Gres, a honey-voiced artist, could not forget the giant forests of outer
earth and lived in trees above a swamp for three millennia.
Trickster Len taught chemistry to the Quick, and helped them derive
iron from ribboned rock.
A few have always been born in the Quick that are Slow in their ways.
Shab suggested that they stay apart from us below, for they will revert
to the mean of Quick in only one generation of their tribe. Also, the
Slow humans above are a great boon to the Quick, who need their
thoughtfulness and perspective.
One great love story has emerged between our worlds above and below
– the story of Ashkamel and Bakul.
Bakul was a warrior lord on the high steppes before those people had
words to call themselves anything. His small tribe was never more at
home than when they were thieving, and never more comfortable than
when they were leaving a ravaged town where all who defied them had
been slaughtered. He could run as fast as a horse, and used to sport
with the equine herds that spread through the land.
He had a laugh like thunder and a smile that disarmed all. Many foolish
tribes lost all when they laid down their weapons to return his
welcoming grin. Nearly all the children in his tribe were his, though he
welcomed all the young that survived, his or not.
Bakul had lived forty lively years when he learned of a rich land to the
south where he might plunder wealth far greater than his scrawny tribe
had ever seen.
On the journey south, his warriors spotted a dying woman by a stream.

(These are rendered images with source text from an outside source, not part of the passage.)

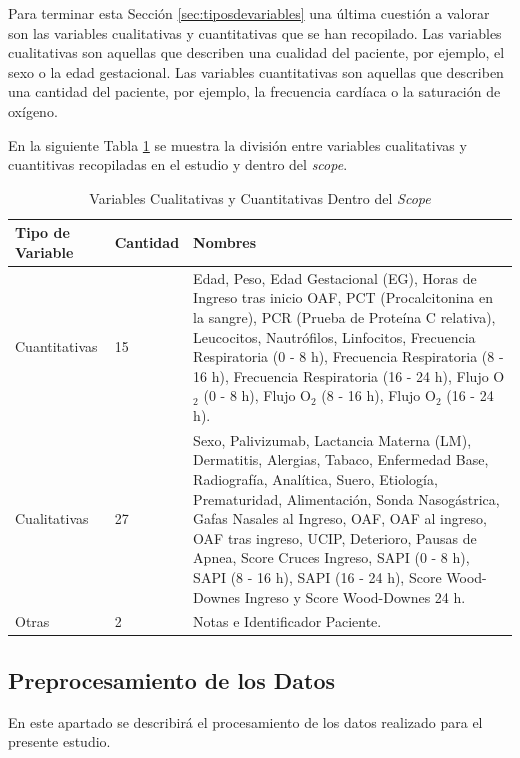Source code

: Para terminar esta Sección \ref{sec:tiposdevariables} una última cuestión a valorar son las variables cualitativas y cuantitativas que se han recopilado. Las variables cualitativas son aquellas que describen una cualidad del paciente, por ejemplo, el sexo o la edad gestacional. Las variables cuantitativas son aquellas que describen una cantidad del paciente, por ejemplo, la frecuencia cardíaca o la saturación de oxígeno.

En la siguiente Tabla \ref{tabla:cuali_cuanti} se muestra la división entre variables cualitativas y cuantitivas recopiladas en el estudio y dentro del \textit{scope}.

\begin{table}[H]
    \centering
        \begin{tabular}{| m{5cm} | m{1.75cm} | m{7cm} |}
            \hline Tipo de Variable & Cantidad & Nombres  \\ \hline
            Cuantitativas & 15 & Edad, Peso, Edad Gestacional (EG), Horas de Ingreso tras inicio OAF, PCT (Procalcitonina en la sangre), PCR (Prueba de Proteína C relativa), Leucocitos, Nautrófilos, Linfocitos, Frecuencia Respiratoria (0 - 8 h), Frecuencia Respiratoria (8 - 16 h),
            Frecuencia Respiratoria (16 - 24 h),
            Flujo O$_2$ (0 - 8 h),
            Flujo O$_2$ (8 - 16 h),
            Flujo O$_2$ (16 - 24 h). \\ \hline
            Cualitativas & 27 & Sexo, Palivizumab, Lactancia Materna (LM), Dermatitis, Alergias, Tabaco, Enfermedad Base, Radiografía, Analítica, Suero, Etiología, Prematuridad, Alimentación, Sonda Nasogástrica, Gafas Nasales al Ingreso, OAF, OAF al ingreso, OAF tras ingreso, UCIP, Deterioro, Pausas de Apnea, Score Cruces Ingreso, SAPI (0 - 8 h),
            SAPI (8 - 16 h), 
            SAPI (16 - 24 h), Score Wood-Downes Ingreso y Score Wood-Downes 24 h. \\ \hline
            Otras & 2 & Notas e Identificador Paciente. \\ \hline
        \end{tabular}
    \caption{Variables Cualitativas y Cuantitativas Dentro del \textit{Scope}}\label{tabla:cuali_cuanti}
\end{table}

\subsection{Preprocesamiento de los Datos}

En este apartado se describirá el procesamiento de los datos realizado para el presente estudio.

It was their practice to rape, and thus they thought good recreation
would be theirs that day. The strange looking woman had gone down
by a source of water, though, and so they did not know whether the
water had been bad, or whether she herself was sick with demons. As
such, they used caution, and left her by the stream that night – she was
not going anywhere, and her state in the morning would tell her all they
needed to know. It would be good to fill their water bags, and fill her
loins. They bound her queer feet and hands, and left her.
During the evening, they lit a fire, and sang songs. One song, a
particularly detailed description of the act of having sex with a horse,
had them alternately roaring with laughter and belting the chorus. In
the midst of a double-bent laughter session, the woman they had
abandoned to fate walked to the fire ring, eyes merry and smile wide,
and put a blade to their leader's throat.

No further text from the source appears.